"Analyst firms have been expecting the PC industry to rebound for more than a year now," said Sameer Singh, an analyst who writes on the Tech-Thoughts blog. "I don't expect that to happen as the reason for this decline is an irreversible, secular shift in computing patterns."
From PCs to tablets
The shift Singh referred to was the one from traditional PCs to tablets. And in some cases -- particularly in emerging markets where PC ownership has never gained a foothold -- the pattern entirely abandons the idea of personal computers in favor of smartphones, and then as the logical upgrade, tablets.
Tablet shipments, said Singh, may outstrip PCs as early as the third quarter of this year, and no later than the fourth quarter.
Singh dubbed the trend "tablet-PC replacement rate," and believes it points to the real possibility that PC shipments will, rather than uptick at some point, continue to contract, perhaps to a point where they average between 65 and just over 70 million units per quarter. If accurate, that would return the PC industry to shipment volumes of 2007-2008, and represent as much as a 28 percent contraction from peak PC.
O'Donnell acknowledged the crystal ball remain cloudy, but said it's certainly possible that the PC business might settle at 20 percent below peak PC, or around 290 million systems shipped annually. "That could be the level, stable reality," O'Donnell said.
Neither O'Donnell nor Gillen was convinced that PCs would disappear or mutate to the point where they become unrecognizable, making the point -- long argued by Microsoft and Apple, among others -- that there will remain tasks that more-or-less traditional PCs are better suited to handle than tablets.

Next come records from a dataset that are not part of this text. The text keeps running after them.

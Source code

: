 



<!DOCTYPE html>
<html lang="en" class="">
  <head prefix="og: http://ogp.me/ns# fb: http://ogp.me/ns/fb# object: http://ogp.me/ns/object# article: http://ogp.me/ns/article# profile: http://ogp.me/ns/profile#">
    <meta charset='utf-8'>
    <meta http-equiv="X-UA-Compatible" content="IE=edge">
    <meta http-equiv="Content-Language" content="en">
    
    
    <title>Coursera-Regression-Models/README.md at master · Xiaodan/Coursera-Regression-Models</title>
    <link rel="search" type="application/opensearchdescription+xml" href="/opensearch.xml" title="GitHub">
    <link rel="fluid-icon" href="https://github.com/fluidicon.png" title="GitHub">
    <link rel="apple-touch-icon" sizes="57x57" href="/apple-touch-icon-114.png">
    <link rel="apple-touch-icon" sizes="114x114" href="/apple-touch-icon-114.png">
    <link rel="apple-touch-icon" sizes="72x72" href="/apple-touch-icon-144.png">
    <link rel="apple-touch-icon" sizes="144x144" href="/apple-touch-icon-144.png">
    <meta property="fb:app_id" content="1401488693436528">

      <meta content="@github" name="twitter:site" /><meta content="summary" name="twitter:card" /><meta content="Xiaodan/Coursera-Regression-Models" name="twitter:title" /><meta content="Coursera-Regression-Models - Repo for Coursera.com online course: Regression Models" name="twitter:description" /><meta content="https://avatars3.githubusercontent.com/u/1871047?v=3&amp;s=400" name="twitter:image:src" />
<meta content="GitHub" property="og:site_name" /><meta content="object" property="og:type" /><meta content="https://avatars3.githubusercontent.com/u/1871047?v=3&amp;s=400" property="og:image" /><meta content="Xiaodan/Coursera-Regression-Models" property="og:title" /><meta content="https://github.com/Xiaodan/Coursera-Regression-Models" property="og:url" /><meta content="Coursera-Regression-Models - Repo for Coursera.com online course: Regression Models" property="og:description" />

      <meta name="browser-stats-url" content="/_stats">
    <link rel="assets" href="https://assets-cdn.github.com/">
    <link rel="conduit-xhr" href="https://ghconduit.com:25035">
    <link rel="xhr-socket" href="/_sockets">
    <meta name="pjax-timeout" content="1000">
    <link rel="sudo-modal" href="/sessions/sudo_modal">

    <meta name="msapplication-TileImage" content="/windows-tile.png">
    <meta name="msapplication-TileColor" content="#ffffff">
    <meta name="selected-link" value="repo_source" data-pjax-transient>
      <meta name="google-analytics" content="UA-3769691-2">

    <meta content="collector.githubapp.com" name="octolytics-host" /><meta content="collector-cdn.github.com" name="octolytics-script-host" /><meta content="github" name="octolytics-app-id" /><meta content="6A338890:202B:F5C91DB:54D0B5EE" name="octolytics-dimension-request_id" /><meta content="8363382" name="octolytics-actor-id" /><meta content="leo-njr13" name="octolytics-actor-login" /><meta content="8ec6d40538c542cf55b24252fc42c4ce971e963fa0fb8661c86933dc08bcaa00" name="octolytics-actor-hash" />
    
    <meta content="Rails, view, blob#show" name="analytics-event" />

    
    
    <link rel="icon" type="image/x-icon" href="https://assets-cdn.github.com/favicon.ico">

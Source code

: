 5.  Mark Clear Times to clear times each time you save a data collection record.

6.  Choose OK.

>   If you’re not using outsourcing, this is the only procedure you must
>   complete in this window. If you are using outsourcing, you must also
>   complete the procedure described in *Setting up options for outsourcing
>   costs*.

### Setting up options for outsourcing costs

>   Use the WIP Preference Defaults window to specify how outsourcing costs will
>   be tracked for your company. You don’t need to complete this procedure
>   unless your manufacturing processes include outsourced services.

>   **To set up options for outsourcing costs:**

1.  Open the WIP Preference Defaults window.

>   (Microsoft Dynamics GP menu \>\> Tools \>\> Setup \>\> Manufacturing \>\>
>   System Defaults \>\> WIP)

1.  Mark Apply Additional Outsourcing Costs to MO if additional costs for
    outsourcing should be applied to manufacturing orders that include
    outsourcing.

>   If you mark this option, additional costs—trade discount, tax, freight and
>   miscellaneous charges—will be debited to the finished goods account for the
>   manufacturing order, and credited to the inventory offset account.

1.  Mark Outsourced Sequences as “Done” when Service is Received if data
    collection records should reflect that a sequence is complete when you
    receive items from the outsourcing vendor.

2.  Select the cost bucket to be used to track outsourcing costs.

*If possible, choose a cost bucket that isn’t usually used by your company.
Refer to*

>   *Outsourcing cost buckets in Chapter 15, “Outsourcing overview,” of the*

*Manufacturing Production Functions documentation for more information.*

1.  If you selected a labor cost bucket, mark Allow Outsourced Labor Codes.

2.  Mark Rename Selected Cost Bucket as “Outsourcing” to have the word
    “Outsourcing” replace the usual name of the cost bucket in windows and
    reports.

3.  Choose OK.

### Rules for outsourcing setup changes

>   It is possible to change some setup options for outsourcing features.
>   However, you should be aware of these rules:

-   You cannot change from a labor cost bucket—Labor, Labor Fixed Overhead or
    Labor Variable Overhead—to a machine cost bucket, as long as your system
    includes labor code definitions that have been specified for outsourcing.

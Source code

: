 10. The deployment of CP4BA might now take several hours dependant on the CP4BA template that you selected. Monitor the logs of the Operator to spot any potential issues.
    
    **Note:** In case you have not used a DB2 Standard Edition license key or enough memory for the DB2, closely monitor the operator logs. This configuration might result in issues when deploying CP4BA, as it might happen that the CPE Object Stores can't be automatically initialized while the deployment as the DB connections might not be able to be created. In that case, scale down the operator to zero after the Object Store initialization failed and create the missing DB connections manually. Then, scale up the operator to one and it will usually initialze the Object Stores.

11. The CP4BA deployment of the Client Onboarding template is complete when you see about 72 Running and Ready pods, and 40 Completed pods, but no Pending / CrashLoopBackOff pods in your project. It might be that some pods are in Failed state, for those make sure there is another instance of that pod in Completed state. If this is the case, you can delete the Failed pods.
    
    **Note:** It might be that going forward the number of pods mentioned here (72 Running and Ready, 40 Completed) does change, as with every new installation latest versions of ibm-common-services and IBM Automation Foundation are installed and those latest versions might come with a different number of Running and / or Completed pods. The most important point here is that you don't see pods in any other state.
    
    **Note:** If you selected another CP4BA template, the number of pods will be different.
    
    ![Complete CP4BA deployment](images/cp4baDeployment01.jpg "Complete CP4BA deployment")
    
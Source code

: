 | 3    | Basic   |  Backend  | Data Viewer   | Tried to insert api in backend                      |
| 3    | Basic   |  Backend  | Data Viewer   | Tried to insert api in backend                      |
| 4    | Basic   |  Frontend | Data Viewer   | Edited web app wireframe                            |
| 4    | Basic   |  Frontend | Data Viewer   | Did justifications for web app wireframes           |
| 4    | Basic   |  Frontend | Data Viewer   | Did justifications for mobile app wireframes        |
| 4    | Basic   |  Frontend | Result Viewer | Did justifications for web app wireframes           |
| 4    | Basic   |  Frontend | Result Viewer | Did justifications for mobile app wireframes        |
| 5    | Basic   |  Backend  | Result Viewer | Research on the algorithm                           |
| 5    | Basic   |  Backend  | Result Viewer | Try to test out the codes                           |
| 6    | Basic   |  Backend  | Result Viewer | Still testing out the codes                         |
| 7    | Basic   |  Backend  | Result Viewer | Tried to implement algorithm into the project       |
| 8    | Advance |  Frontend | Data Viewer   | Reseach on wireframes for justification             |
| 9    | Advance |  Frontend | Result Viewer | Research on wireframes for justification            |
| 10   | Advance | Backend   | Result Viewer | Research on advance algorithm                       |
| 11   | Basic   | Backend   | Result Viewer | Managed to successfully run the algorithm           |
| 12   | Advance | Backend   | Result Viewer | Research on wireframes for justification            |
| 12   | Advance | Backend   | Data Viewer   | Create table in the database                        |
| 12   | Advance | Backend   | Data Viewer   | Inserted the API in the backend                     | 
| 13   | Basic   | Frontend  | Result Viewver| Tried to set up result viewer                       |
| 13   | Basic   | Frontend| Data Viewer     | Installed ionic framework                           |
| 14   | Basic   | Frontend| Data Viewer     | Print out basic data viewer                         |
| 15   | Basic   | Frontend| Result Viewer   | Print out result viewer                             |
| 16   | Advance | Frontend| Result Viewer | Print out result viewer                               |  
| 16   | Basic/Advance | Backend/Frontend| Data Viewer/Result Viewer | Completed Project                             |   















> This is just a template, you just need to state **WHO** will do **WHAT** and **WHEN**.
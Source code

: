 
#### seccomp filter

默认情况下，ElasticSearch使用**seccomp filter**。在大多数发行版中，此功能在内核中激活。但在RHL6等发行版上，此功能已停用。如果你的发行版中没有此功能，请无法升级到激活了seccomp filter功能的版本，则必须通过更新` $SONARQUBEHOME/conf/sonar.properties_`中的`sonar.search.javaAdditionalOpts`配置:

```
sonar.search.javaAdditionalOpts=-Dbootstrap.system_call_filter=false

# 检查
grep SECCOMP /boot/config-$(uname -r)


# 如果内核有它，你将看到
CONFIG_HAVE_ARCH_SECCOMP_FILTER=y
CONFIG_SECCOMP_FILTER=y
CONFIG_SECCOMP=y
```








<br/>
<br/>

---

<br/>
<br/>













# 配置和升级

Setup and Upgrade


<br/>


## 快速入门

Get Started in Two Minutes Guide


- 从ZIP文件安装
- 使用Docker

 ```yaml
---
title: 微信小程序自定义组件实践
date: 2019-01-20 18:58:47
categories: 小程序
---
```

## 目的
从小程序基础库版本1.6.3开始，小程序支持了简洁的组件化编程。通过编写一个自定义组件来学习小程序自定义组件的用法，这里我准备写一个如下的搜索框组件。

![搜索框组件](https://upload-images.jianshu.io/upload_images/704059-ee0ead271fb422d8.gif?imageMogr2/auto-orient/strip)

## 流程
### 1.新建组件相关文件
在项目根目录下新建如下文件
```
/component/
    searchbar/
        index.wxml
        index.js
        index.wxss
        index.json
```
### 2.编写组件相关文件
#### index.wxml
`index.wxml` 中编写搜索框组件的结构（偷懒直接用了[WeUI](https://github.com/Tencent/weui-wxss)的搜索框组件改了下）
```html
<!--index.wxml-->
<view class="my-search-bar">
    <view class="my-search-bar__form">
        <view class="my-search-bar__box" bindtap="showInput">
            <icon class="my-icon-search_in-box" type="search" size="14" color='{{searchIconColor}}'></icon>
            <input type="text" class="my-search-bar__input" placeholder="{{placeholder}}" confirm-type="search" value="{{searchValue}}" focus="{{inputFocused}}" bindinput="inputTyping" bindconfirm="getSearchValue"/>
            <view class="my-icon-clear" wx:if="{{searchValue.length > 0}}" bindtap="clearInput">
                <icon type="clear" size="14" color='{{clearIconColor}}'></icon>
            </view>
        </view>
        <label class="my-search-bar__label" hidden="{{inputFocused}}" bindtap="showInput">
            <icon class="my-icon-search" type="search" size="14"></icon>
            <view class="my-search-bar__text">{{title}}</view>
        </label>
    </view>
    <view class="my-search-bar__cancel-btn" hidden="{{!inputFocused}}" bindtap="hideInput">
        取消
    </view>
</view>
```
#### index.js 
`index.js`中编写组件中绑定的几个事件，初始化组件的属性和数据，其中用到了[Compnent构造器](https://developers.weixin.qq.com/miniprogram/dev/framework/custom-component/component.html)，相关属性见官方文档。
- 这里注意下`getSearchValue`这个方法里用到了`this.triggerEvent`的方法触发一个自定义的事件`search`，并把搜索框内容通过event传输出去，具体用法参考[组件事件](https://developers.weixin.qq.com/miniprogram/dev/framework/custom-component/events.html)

"As people spend more and more time with tablets, I think they will come to realize that [tablets] are not really a PC replacement," said O'Donnell, taking the opposite side of the debate from Singh.
Longer replacement cycles
O'Donnell's faith in the survival of the PC, albeit at a reduced rank, is based on the belief that while replacement cycles have lengthened -- as users let more time go by before buying a new personal computer -- those cycles will eventually stabilize.
Of all technology companies, peak PC has to be foremost in Microsoft's mind. That explains the urgency in Microsoft's shift to, in the refrain of CEO Steve Ballmer, a "devices and services" business model.
For Gillen, the de-emphasis of the Windows client under Microsoft's new strategy is a logical reaction to Peak PC. "The lost momentum [of PC shipment growth] means Microsoft was not able to grow its Windows client business," said Gillen, a big problem for a publicly traded company where financials are scrutinized every quarter. "But by putting the operating system businesses together, Microsoft can essentially offset the decline of the PC client with gains coming from mobile. It's a more holistic view."
Gillen was referring to Microsoft's announced reorganization, which will combine Windows 8, Windows RT, and Windows Phone -- but not Windows Server -- into a single unit: the Operating Systems Engineering Group, headed by Windows Phone boss Terry Myerson.
Microsoft has time
And Microsoft has time to make the strategy work, Gillen maintained. "People are not going to suddenly stop using Windows," he said. "Windows will be around as long as PCs continue to sell. This takes some of the pressure off so they can focus on the longer-term [devices and services] strategy."